There was at least a substantial level of agreement between the total scores assigned to each paper using both tools (ICC = 0.80; 95% CI = 0.57, 0.92) and overall quality ratings were the same for 14/20 studies (Table 1). However, the USPSTF system identified a small number of studies (n = 3/20) as “poor” which the Downs and Black scale did not. Analysis of pooled effect sizes for pain data revealed substantial differences between these studies compared to those rated as “fair” or “good”, with a SMD (95% CI) of −2.51 (−4.21, −0.82); −0.45 (−0.65, −0.25); and −0.38 (−0.69, −0.08) respectively (Figure 1).
Comparison between tools
This study examined the inter-rater reliability and level of agreement between two different approaches used to assess the methodological quality of randomized and non-randomized studies within a systematic review . Both tools demonstrated good inter-rater reliability across the separate domains of internal and external validity, as well as for the final grade assigned to each paper. Although both tools assigned markedly different weighting to the internal and external validity sections, agreement was also good for the final grades assigned.
While overall analysis indicated a high level of agreement; the domain-based USPSTF system identified a number of the studies (3/20) as “poor” due to potential sources of bias. These studies were found to have substantially greater and less precise pooled effect sizes compared to those rated as “fair” or “good” using the USPSTF system (Figure 1).
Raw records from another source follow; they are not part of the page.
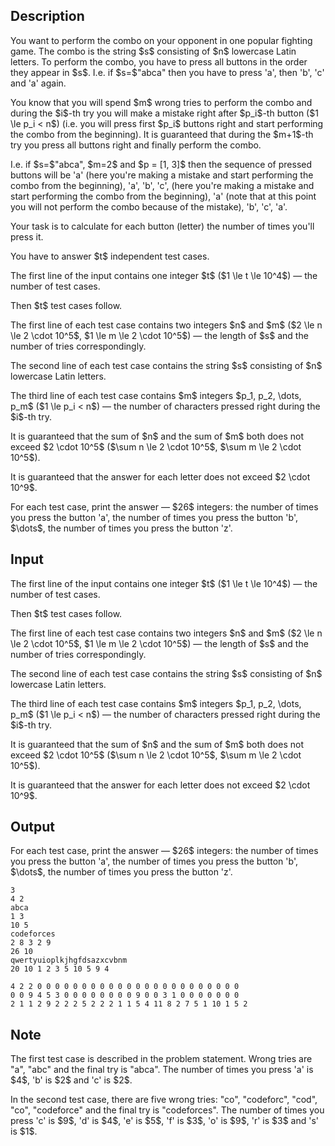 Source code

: ## Description

<div><p>You want to perform the combo on your opponent in one popular fighting game. The combo is the string $s$ consisting of $n$ lowercase Latin letters. To perform the combo, you have to press all buttons in the order they appear in $s$. I.e. if $s=$"<span class="tex-font-style-tt">abca</span>" then you have to press '<span class="tex-font-style-tt">a</span>', then '<span class="tex-font-style-tt">b</span>', '<span class="tex-font-style-tt">c</span>' and '<span class="tex-font-style-tt">a</span>' again.</p><p>You know that you will spend $m$ wrong tries to perform the combo and during the $i$-th try you will make a mistake right after $p_i$-th button ($1 \le p_i &lt; n$) (i.e. you will press first $p_i$ buttons right and start performing the combo from the beginning). It is guaranteed that during the $m+1$-th try you press all buttons right and finally perform the combo.</p><p>I.e. if $s=$"<span class="tex-font-style-tt">abca</span>", $m=2$ and $p = [1, 3]$ then the sequence of pressed buttons will be '<span class="tex-font-style-tt">a</span>' (<span class="tex-font-style-bf">here</span> you're making a mistake and start performing the combo from the beginning), '<span class="tex-font-style-tt">a</span>', '<span class="tex-font-style-tt">b</span>', '<span class="tex-font-style-tt">c</span>', (<span class="tex-font-style-bf">here</span> you're making a mistake and start performing the combo from the beginning), '<span class="tex-font-style-tt">a</span>' (<span class="tex-font-style-bf">note that at this point you will not perform the combo because of the mistake</span>), '<span class="tex-font-style-tt">b</span>', '<span class="tex-font-style-tt">c</span>', '<span class="tex-font-style-tt">a</span>'.</p><p>Your task is to calculate for each button (letter) the number of times you'll press it.</p><p>You have to answer $t$ independent test cases.</p></div><div class="input-specification"><p>The first line of the input contains one integer $t$ ($1 \le t \le 10^4$) — the number of test cases.</p><p>Then $t$ test cases follow.</p><p>The first line of each test case contains two integers $n$ and $m$ ($2 \le n \le 2 \cdot 10^5$, $1 \le m \le 2 \cdot 10^5$) — the length of $s$ and the number of tries correspondingly.</p><p>The second line of each test case contains the string $s$ consisting of $n$ lowercase Latin letters.</p><p>The third line of each test case contains $m$ integers $p_1, p_2, \dots, p_m$ ($1 \le p_i &lt; n$) — the number of characters pressed right during the $i$-th try.</p><p>It is guaranteed that the sum of $n$ and the sum of $m$ both does not exceed $2 \cdot 10^5$ ($\sum n \le 2 \cdot 10^5$, $\sum m \le 2 \cdot 10^5$).</p><p>It is guaranteed that the answer for each letter does not exceed $2 \cdot 10^9$.</p></div><div class="output-specification"><p>For each test case, print the answer — $26$ integers: the number of times you press the button '<span class="tex-font-style-tt">a</span>', the number of times you press the button '<span class="tex-font-style-tt">b</span>', $\dots$, the number of times you press the button '<span class="tex-font-style-tt">z</span>'.</p></div>

## Input

<p>The first line of the input contains one integer $t$ ($1 \le t \le 10^4$) — the number of test cases.</p><p>Then $t$ test cases follow.</p><p>The first line of each test case contains two integers $n$ and $m$ ($2 \le n \le 2 \cdot 10^5$, $1 \le m \le 2 \cdot 10^5$) — the length of $s$ and the number of tries correspondingly.</p><p>The second line of each test case contains the string $s$ consisting of $n$ lowercase Latin letters.</p><p>The third line of each test case contains $m$ integers $p_1, p_2, \dots, p_m$ ($1 \le p_i &lt; n$) — the number of characters pressed right during the $i$-th try.</p><p>It is guaranteed that the sum of $n$ and the sum of $m$ both does not exceed $2 \cdot 10^5$ ($\sum n \le 2 \cdot 10^5$, $\sum m \le 2 \cdot 10^5$).</p><p>It is guaranteed that the answer for each letter does not exceed $2 \cdot 10^9$.</p>

## Output

<p>For each test case, print the answer — $26$ integers: the number of times you press the button '<span class="tex-font-style-tt">a</span>', the number of times you press the button '<span class="tex-font-style-tt">b</span>', $\dots$, the number of times you press the button '<span class="tex-font-style-tt">z</span>'.</p>





```input1
3
4 2
abca
1 3
10 5
codeforces
2 8 3 2 9
26 10
qwertyuioplkjhgfdsazxcvbnm
20 10 1 2 3 5 10 5 9 4
```




```output1
4 2 2 0 0 0 0 0 0 0 0 0 0 0 0 0 0 0 0 0 0 0 0 0 0 0 
0 0 9 4 5 3 0 0 0 0 0 0 0 0 9 0 0 3 1 0 0 0 0 0 0 0 
2 1 1 2 9 2 2 2 5 2 2 2 1 1 5 4 11 8 2 7 5 1 10 1 5 2
```



## Note

<p>The first test case is described in the problem statement. Wrong tries are "<span class="tex-font-style-tt">a</span>", "<span class="tex-font-style-tt">abc</span>" and the final try is "<span class="tex-font-style-tt">abca</span>". The number of times you press '<span class="tex-font-style-tt">a</span>' is $4$, '<span class="tex-font-style-tt">b</span>' is $2$ and '<span class="tex-font-style-tt">c</span>' is $2$.</p><p>In the second test case, there are five wrong tries: "<span class="tex-font-style-tt">co</span>", "<span class="tex-font-style-tt">codeforc</span>", "<span class="tex-font-style-tt">cod</span>", "<span class="tex-font-style-tt">co</span>", "<span class="tex-font-style-tt">codeforce</span>" and the final try is "<span class="tex-font-style-tt">codeforces</span>". The number of times you press '<span class="tex-font-style-tt">c</span>' is $9$, '<span class="tex-font-style-tt">d</span>' is $4$, '<span class="tex-font-style-tt">e</span>' is $5$, '<span class="tex-font-style-tt">f</span>' is $3$, '<span class="tex-font-style-tt">o</span>' is $9$, '<span class="tex-font-style-tt">r</span>' is $3$ and '<span class="tex-font-style-tt">s</span>' is $1$.</p>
In general, the USPSTF system was also found to be more conservative, with six of the 20 studies assigned a lower overall quality rating (Table 1). One possible reason accounting for this finding is that the USPSTF system considers a number of potentially invalidating methodological flaws in its assessment. The Downs and Black scale on the other hand assigns each question a single point (except in one case where a single question may be awarded two points). As a result, a study can contain a potentially serious flaw, and still be rated as “fair” or “good” quality.
Since the USPSTF system gives equal weighting to external validity, this might have accounted for the differences. However, the reasons for studies being rated as “poor” generally related to issues of internal validity, such as inadequate allocation concealment in randomized controlled trials, or possible selection bias occurring due to unequal distribution of primary outcomes at baseline. Schulz and co-authors  suggest that allocation concealment is the element of quality that is associated with the greatest risk of bias. While the greater effect sizes compared to those rated as “fair” or “good” was based on only three “poor” quality studies, others have reported similar findings using larger numbers of included studies [24–27].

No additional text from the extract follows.